Secretary Chao committed to working with Senator Collins to secure additional funding for the new training ship for Maine Maritime Academy
Click HERE to read Senator Collins’ opening statement.
Washington, D.C. – Today, U.S. Senator Susan Collins, the Chairman of the Transportation Appropriations Subcommittee, held a hearing to review the fiscal year 2020 budget request for the U.S. Department of Transportation (DOT).
During the hearing, Senator Collins discussed her opposition to the lack of funding in the Administration’s budget proposal for training vessels at state maritime academies, including Maine Maritime Academy. In each of the past two years, the U.S. Maritime Administration (MARAD) was awarded $300 million to design and construct identical training vessels for state maritime academies since building the same vessel is expected to achieve cost savings. The FY 2020 budget request only includes $205 million for a different, smaller capacity training ship. Massachusetts Maritime Academy received a new training vessel last year, while New York received one the year before.
“This budget proposal would require MARAD to start from scratch in designing a brand new ship and would be detrimental to the training needs at Maine Maritime Academy, which is next in line for a replacement ship. We followed MARAD’s guidelines exactly and funded New York first, Massachusetts last year, and Maine is scheduled for this year, but with a far smaller and inferior ship provided in this budget,” said Senator Collins. “It simply doesn't make sense to change the size of the training vessel.

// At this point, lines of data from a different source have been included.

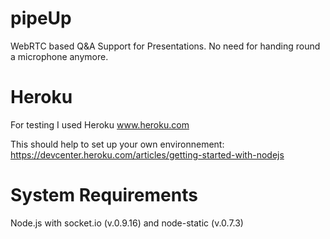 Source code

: pipeUp
======

WebRTC based Q&A Support for Presentations. No need for handing round a microphone anymore.

Heroku
======

For testing I used Heroku www.heroku.com

This should help to set up your own environnement:
https://devcenter.heroku.com/articles/getting-started-with-nodejs

System Requirements
======

Node.js with socket.io (v.0.9.16) and node-static (v.0.7.3)
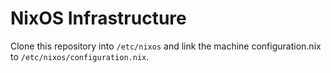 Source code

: # NixOS Infrastructure

Clone this repository into `/etc/nixos` and link the machine configuration.nix to `/etc/nixos/configuration.nix`.
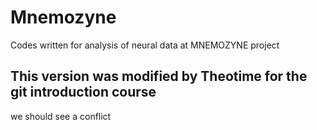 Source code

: # Mnemozyne

Codes written for analysis of neural data at MNEMOZYNE project

## This version was modified by Theotime for the git introduction course

we should see a conflict
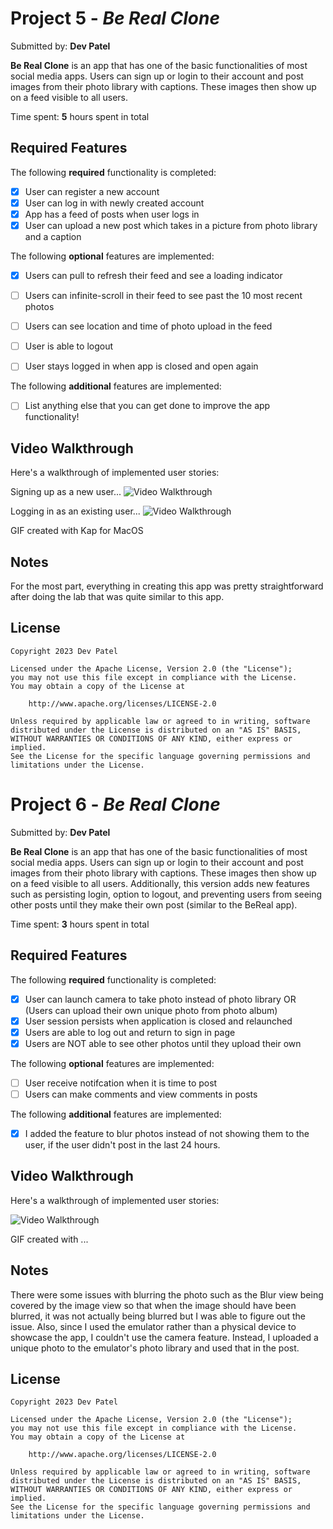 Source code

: # Project 5 - *Be Real Clone*

Submitted by: **Dev Patel**

**Be Real Clone** is an app that has one of the basic functionalities of most social media apps. Users can sign up or login to their account and post images from their photo library with captions. These images then show up on a feed visible to all users.

Time spent: **5** hours spent in total

## Required Features

The following **required** functionality is completed:

- [x] User can register a new account
- [x] User can log in with newly created account
- [x] App has a feed of posts when user logs in
- [x] User can upload a new post which takes in a picture from photo library and a caption	
 
The following **optional** features are implemented:

- [x] Users can pull to refresh their feed and see a loading indicator
- [ ] Users can infinite-scroll in their feed to see past the 10 most recent photos
- [ ] Users can see location and time of photo upload in the feed	
- [ ] User is able to logout
- [ ] User stays logged in when app is closed and open again	


The following **additional** features are implemented:

- [ ] List anything else that you can get done to improve the app functionality!

## Video Walkthrough

Here's a walkthrough of implemented user stories:

Signing up as a new user...
<img src='https://github.com/devrdpatel/codepath-Unit-5/blob/main/BeRealGIF1.gif' title='Video Walkthrough' width='' alt='Video Walkthrough' />

Logging in as an existing user...
<img src='https://github.com/devrdpatel/codepath-Unit-5/blob/main/BeRealGIF2.gif' title='Video Walkthrough' width='' alt='Video Walkthrough' />

GIF created with Kap for MacOS

## Notes

For the most part, everything in creating this app was pretty straightforward after doing the lab that was quite similar to this app. 

## License

    Copyright 2023 Dev Patel

    Licensed under the Apache License, Version 2.0 (the "License");
    you may not use this file except in compliance with the License.
    You may obtain a copy of the License at

        http://www.apache.org/licenses/LICENSE-2.0

    Unless required by applicable law or agreed to in writing, software
    distributed under the License is distributed on an "AS IS" BASIS,
    WITHOUT WARRANTIES OR CONDITIONS OF ANY KIND, either express or implied.
    See the License for the specific language governing permissions and
    limitations under the License.

# Project 6 - *Be Real Clone*

Submitted by: **Dev Patel**

**Be Real Clone** is an app that has one of the basic functionalities of most social media apps. Users can sign up or login to their account and post images from their photo library with captions. These images then show up on a feed visible to all users. Additionally, this version adds new features such as persisting login, option to logout, and preventing users from seeing other posts until they make their own post (similar to the BeReal app).


Time spent: **3** hours spent in total

## Required Features

The following **required** functionality is completed:

- [x] User can launch camera to take photo instead of photo library OR (Users can upload their own unique photo from photo album)
- [x] User session persists when application is closed and relaunched
- [x] Users are able to log out and return to sign in page
- [x] Users are NOT able to see other photos until they upload their own	
 
The following **optional** features are implemented:

- [ ] User receive notifcation when it is time to post
- [ ] Users can make comments and view comments in posts	

The following **additional** features are implemented:

- [x] I added the feature to blur photos instead of not showing them to the user, if the user didn't post in the last 24 hours.

## Video Walkthrough

Here's a walkthrough of implemented user stories:

<img src='http://i.imgur.com/link/to/your/gif/file.gif' title='Video Walkthrough' width='' alt='Video Walkthrough' />

<!-- Replace this with whatever GIF tool you used! -->
GIF created with ...  
<!-- Recommended tools:
[Kap](https://getkap.co/) for macOS
[ScreenToGif](https://www.screentogif.com/) for Windows
[peek](https://github.com/phw/peek) for Linux. -->

## Notes

There were some issues with blurring the photo such as the Blur view being covered by the image view so that when the image should have been blurred, it was not actually being blurred but I was able to figure out the issue. Also, since I used the emulator rather than a physical device to showcase the app, I couldn't use the camera feature. Instead, I uploaded a unique photo to the emulator's photo library and used that in the post.

## License

    Copyright 2023 Dev Patel

    Licensed under the Apache License, Version 2.0 (the "License");
    you may not use this file except in compliance with the License.
    You may obtain a copy of the License at

        http://www.apache.org/licenses/LICENSE-2.0

    Unless required by applicable law or agreed to in writing, software
    distributed under the License is distributed on an "AS IS" BASIS,
    WITHOUT WARRANTIES OR CONDITIONS OF ANY KIND, either express or implied.
    See the License for the specific language governing permissions and
    limitations under the License.

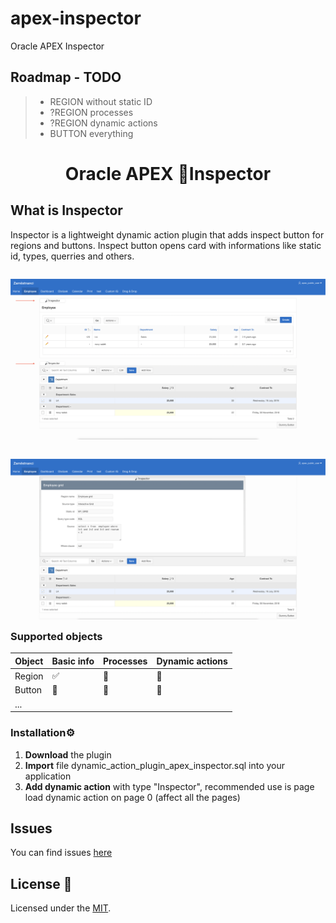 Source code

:# apex-inspector
Oracle APEX Inspector

## Roadmap - TODO

> - REGION without static ID
> - ?REGION processes
> - ?REGION dynamic actions
> - BUTTON everything


  <div align="center">
<h1> Oracle APEX 🔎Inspector </h1>
</div>


## What is Inspector

Inspector is a lightweight dynamic action plugin that adds inspect button for regions and buttons. Inspect button opens card with informations like static id, types, querries and others.
<div style="float: left">
  <p align="center">
  <img src="others/inspector_closed.png" width="800" />
</p>
</div>

<div style="float: left">
  <p align="center">
  <img src="others/inspector_opened.png" width="800" />
</p>
</div>


### Supported objects

Object | Basic info | Processes | Dynamic actions
------------ | ------------- | ------------- | -------------
Region | ✅ | 🚧 | 🚧
Button | 🚧 | 🚧 | 🚧
... | | |


### Installation⚙️

1. **Download** the plugin 
2. **Import** file dynamic_action_plugin_apex_inspector.sql into your application
3. **Add dynamic action** with type "Inspector", recommended use is page load dynamic action on page 0 (affect all the pages)


## Issues
You can find issues [here](https://github.com/kucharzykt/apex-inspector/issues)


## License 📝

Licensed under the [MIT](LICENSE).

I would just ask again for your commitment to work with us in finding a path forward so that MARAD doesn't have to go back to the drawing board and spend an enormous amount of time and money in designing a whole new ship when, in fact, the appropriate metric is how many cadets in the academy need at-sea training.”
“Senator, I hope Maine knows what an advocate they have in you, because every time that we talk you're always advocating for your state, and in particular, the latest example is with this school ship,” responded Secretary Chao. “Your arguments and the points that you made are very good ones, and I look forward to working with you on it.”

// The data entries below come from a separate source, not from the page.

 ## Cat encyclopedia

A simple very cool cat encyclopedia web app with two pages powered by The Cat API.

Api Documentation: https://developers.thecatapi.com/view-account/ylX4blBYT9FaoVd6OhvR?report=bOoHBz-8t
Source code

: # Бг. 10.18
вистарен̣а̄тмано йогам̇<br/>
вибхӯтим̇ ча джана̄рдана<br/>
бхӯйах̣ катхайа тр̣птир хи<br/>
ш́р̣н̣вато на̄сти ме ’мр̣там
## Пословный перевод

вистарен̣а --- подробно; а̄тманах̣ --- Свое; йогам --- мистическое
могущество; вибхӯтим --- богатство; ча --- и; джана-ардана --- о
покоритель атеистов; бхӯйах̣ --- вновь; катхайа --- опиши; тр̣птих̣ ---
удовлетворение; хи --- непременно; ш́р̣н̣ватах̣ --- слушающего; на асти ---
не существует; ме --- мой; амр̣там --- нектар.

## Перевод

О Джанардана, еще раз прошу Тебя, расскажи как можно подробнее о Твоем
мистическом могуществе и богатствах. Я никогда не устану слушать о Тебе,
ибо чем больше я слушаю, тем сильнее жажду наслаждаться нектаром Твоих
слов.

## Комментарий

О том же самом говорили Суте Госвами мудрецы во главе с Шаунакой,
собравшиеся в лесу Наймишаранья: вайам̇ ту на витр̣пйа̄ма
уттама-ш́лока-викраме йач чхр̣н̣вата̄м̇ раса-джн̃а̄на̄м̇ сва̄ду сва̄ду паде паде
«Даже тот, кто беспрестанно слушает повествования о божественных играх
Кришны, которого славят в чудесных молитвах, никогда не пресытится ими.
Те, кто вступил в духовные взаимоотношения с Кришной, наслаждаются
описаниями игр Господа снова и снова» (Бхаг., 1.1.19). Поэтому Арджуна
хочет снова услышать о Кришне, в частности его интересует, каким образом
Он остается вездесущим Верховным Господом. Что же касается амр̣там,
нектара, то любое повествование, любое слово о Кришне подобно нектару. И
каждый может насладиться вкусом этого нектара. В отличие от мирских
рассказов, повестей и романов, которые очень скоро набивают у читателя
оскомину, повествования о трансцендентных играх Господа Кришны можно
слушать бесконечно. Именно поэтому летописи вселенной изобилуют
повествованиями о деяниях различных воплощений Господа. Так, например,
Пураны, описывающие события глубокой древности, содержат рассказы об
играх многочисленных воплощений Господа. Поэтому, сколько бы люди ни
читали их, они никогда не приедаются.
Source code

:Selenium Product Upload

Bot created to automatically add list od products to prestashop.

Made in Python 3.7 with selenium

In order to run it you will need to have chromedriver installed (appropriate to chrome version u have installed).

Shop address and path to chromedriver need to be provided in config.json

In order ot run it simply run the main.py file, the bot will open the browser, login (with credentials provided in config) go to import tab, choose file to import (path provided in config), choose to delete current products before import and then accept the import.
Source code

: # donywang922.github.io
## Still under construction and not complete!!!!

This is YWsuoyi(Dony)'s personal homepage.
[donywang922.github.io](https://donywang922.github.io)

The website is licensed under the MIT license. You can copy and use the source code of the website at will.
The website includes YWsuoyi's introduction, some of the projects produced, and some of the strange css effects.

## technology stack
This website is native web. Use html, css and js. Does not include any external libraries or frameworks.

Senator Collins also discussed the airplane incident that occurred at Presque Isle International Airport on March 4, 2019.
“This was a very disturbing incident, and we very much appreciated the prompt report that the National Transportation Safety Board did,” said Senator Collins. “My question is: what happens after a report like this? What happens next to ensure that this kind of preventable accident doesn’t happen again?”
“The FAA is supposedly working with the airport on investments within both systems, and they're supposed to be working with the airport to take advantage of both types of technology,” responded Secretary Chao. “Your question is a good one. I will go and see, but they're supposed to be working with the airport.”
Senator Collins also thanked Secretary Chao for her advocacy to include funding for the BUILD program, a competitive grant program that provides funding for state and local transportation projects. As Chairman of the Transportation Appropriations Subcommittee, Senator Collins has helped Maine secure over $160 million in BUILD grants, with successful applications in each round of funding.
This was the first hearing since the Ethiopian Airlines Flight 302 crash and the grounding of the 737-MAX aircrafts by the Federal Aviation Administration (FAA). The Committee questioned Secretary Chao on the FAA’s relationship with Boeing and the government’s role in ensuring the safety of the traveling public.
Yesterday, Senators Collins and Reed sent a letter calling on the U.S. DOT Inspector General to audit the certification process for this aircraft. Following the Senators’ push, the IG initiated their audit today.